DC Edit | Biren’s continuance as Manipur CM untenable
The rebellion within the BJP and the NDA in Manipur after the passage of a resolution at the meeting of the ruling front’s legislators this week points to increasing alienation of chief minister N. Birendra Singh among his own folks and the untenability of his continuance in office.
Reports say the resolution calls for “mass operations against Kuki militants responsible for” the November 11 abduction and killings in Jiribam. Such a resolution militates against the very idea of democratic governance and even the oath the chief minister and other constitutional functionaries took while entering office: They have pledged to act “without fear or favour and affection or ill-will.” Instead of viewing a horrendous crime as such and initiate legal proceedings against its perpetrators, the resolution seeks to cast a community as being responsible for it. The chief minister and his advisers have prescribed a remedy that is sure to worsen the disease rather than cure it.
This is not the first time the CM is being accused of acting in a partisan manner; this has been the complaint against him since the very beginning of the sectarian strife. The Kuki community has always held that Mr Singh is running an administration which discriminates against them and favours the Meitei community to which he himself belongs.
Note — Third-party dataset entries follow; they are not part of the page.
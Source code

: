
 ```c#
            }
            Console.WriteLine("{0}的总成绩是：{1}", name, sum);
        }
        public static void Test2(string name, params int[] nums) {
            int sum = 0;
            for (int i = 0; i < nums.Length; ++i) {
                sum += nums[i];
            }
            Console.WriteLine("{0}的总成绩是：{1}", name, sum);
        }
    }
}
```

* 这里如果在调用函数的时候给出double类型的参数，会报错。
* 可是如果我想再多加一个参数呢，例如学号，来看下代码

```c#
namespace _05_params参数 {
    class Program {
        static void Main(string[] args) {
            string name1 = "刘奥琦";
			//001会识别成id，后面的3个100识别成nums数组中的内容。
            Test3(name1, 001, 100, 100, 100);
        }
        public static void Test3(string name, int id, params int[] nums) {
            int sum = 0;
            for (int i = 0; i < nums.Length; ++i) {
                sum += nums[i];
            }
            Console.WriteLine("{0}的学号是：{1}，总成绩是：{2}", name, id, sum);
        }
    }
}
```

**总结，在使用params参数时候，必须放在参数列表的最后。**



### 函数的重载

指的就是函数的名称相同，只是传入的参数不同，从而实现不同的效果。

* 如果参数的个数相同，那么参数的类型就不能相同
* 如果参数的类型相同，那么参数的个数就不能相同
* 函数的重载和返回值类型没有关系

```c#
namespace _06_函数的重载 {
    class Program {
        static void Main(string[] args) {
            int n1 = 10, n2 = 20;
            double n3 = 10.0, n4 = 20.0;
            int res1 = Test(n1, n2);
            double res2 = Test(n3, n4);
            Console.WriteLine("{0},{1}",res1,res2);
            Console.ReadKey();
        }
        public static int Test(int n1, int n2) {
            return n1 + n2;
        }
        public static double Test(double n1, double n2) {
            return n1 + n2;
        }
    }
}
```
The resolution also has a part that seems nothing short of blackmail as it says if the action is “not implemented within the specified period, the NDA legislators will decide the future course of action in consultation with the people of the state”. This is directed against the Union government and the NDA leadership, including Prime Minister Narendra Modi and Union home minister Amit Shah who have been propping up a discredited state administration despite the mayhem it presided over for the last one-and-a-half years.
Mr Singh has exhausted all the weapons in his arsenal and is trying to drive a wedge even among his supporters and proponents. The Kuki MLAs from the BJP have already expressed their disagreement with the plan of the CM and have made it clear that the operation, if at all it is launched, must be conducted “all over the state to recover all illegal arms from all militia groups”.
It may be remembered that the Meitei community had stood solidly behind the chief minister until recently when the violence spread to more areas of the state, threatening peaceful life of all residents of the state. The homes of ruling party legislators and even the kin of the chief minister came under attack. Protesters of the community now demand that there must be a peaceful solution to the conflict.
The Frankenstein of communal strife the chief minister had let loose on his own people is now aggressively looking at its own creator and mentor, and the man is running helter-skelter. While doing so, he is employing every option at his command, even if they go against his own party, community and the oath he has taken. It’s high time the Union government stopped watching the events as a silent spectator and intervened instead.